▶ _What the task requires_
Lines in the entries below where the word "psql" shows up should each be copied.
====
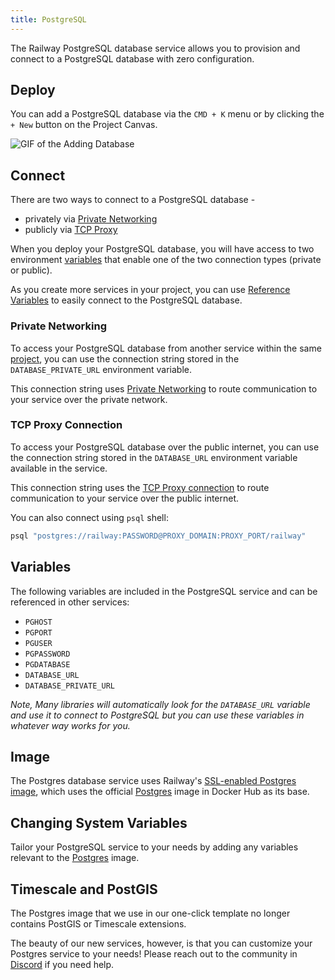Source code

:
 ```yaml
---
title: PostgreSQL
---
```


The Railway PostgreSQL database service allows you to provision and connect to a
PostgreSQL database with zero configuration.

## Deploy

You can add a PostgreSQL database via the `CMD + K` menu or by clicking the `+ New` button on the Project Canvas.

<Image src="https://res.cloudinary.com/railway/image/upload/v1695934218/docs/databases/addDB_qxyctn.gif"
alt="GIF of the Adding Database"
layout="intrinsic"
width={450} height={396} quality={100} />

## Connect

There are two ways to connect to a PostgreSQL database - 
- privately via [Private Networking](/reference/private-networking)
- publicly via [TCP Proxy](/deploy/exposing-your-app#tcp-proxying)

When you deploy your PostgreSQL database, you will have access to two environment [variables](/develop/variables) that enable one of the two connection types (private or public).

As you create more services in your project, you can use [Reference Variables](/develop/variables#reference-variables) to easily connect to the PostgreSQL database.

### Private Networking

To access your PostgreSQL database from another service within the same [project](/develop/projects), you can use the connection string stored in the `DATABASE_PRIVATE_URL` environment variable.

This connection string uses [Private Networking](/reference/private-networking) to route communication to your service over the private network.


### TCP Proxy Connection

To access your PostgreSQL database over the public internet, you can use the connection string stored in the `DATABASE_URL` environment variable available in the service.

This connection string uses the [TCP Proxy connection](/deploy/exposing-your-app#tcp-proxying) to route communication to your service over the public internet.

You can also connect using `psql` shell:
```bash
psql "postgres://railway:PASSWORD@PROXY_DOMAIN:PROXY_PORT/railway"
```

## Variables

The following variables are included in the PostgreSQL service and can be referenced in other services:
- `PGHOST`
- `PGPORT`
- `PGUSER`
- `PGPASSWORD`
- `PGDATABASE`
- `DATABASE_URL`
- `DATABASE_PRIVATE_URL`

_Note, Many libraries will automatically look for the `DATABASE_URL` variable and use
it to connect to PostgreSQL but you can use these variables in whatever way works for you._

## Image

The Postgres database service uses Railway's [SSL-enabled Postgres image](https://github.com/railwayapp-templates/postgres-ssl/pkgs/container/postgres-ssl), which uses the official [Postgres](https://hub.docker.com/_/postgres) image in Docker Hub as its base.

## Changing System Variables

Tailor your PostgreSQL service to your needs by adding any variables relevant to the [Postgres](https://hub.docker.com/_/postgres) image.

## Timescale and PostGIS

The Postgres image that we use in our one-click template no longer contains PostGIS or Timescale extensions.

The beauty of our new services, however, is that you can customize your Postgres service to your needs!  Please reach out to the community in [Discord](https://discord.gg/railway) if you need help.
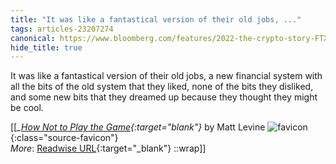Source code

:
 ```yaml
---
title: "It was like a fantastical version of their old jobs, ..."
tags: articles-23207274
canonical: https://www.bloomberg.com/features/2022-the-crypto-story-FTX-collapse-matt-levine/
hide_title: true
---
```


It was like a fantastical version of their old jobs, a new financial system with all the bits of the old system that they liked, none of the bits they disliked, and some new bits that they dreamed up because they thought they might be cool.


[[<cite>_[How Not to Play the Game](https://www.bloomberg.com/features/2022-the-crypto-story-FTX-collapse-matt-levine/){:target="_blank"}_</cite> by Matt Levine ![favicon](https://s2.googleusercontent.com/s2/favicons?domain=www.bloomberg.com){:class="source-favicon"}<br>
_More_: [Readwise URL](https://readwise.io/open/454988868){:target="_blank"}
::wrap]]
====
▶ _Result of the exercise_
You can also connect using `psql` shell:
psql "postgres://railway:PASSWORD@PROXY_DOMAIN:PROXY_PORT/railway"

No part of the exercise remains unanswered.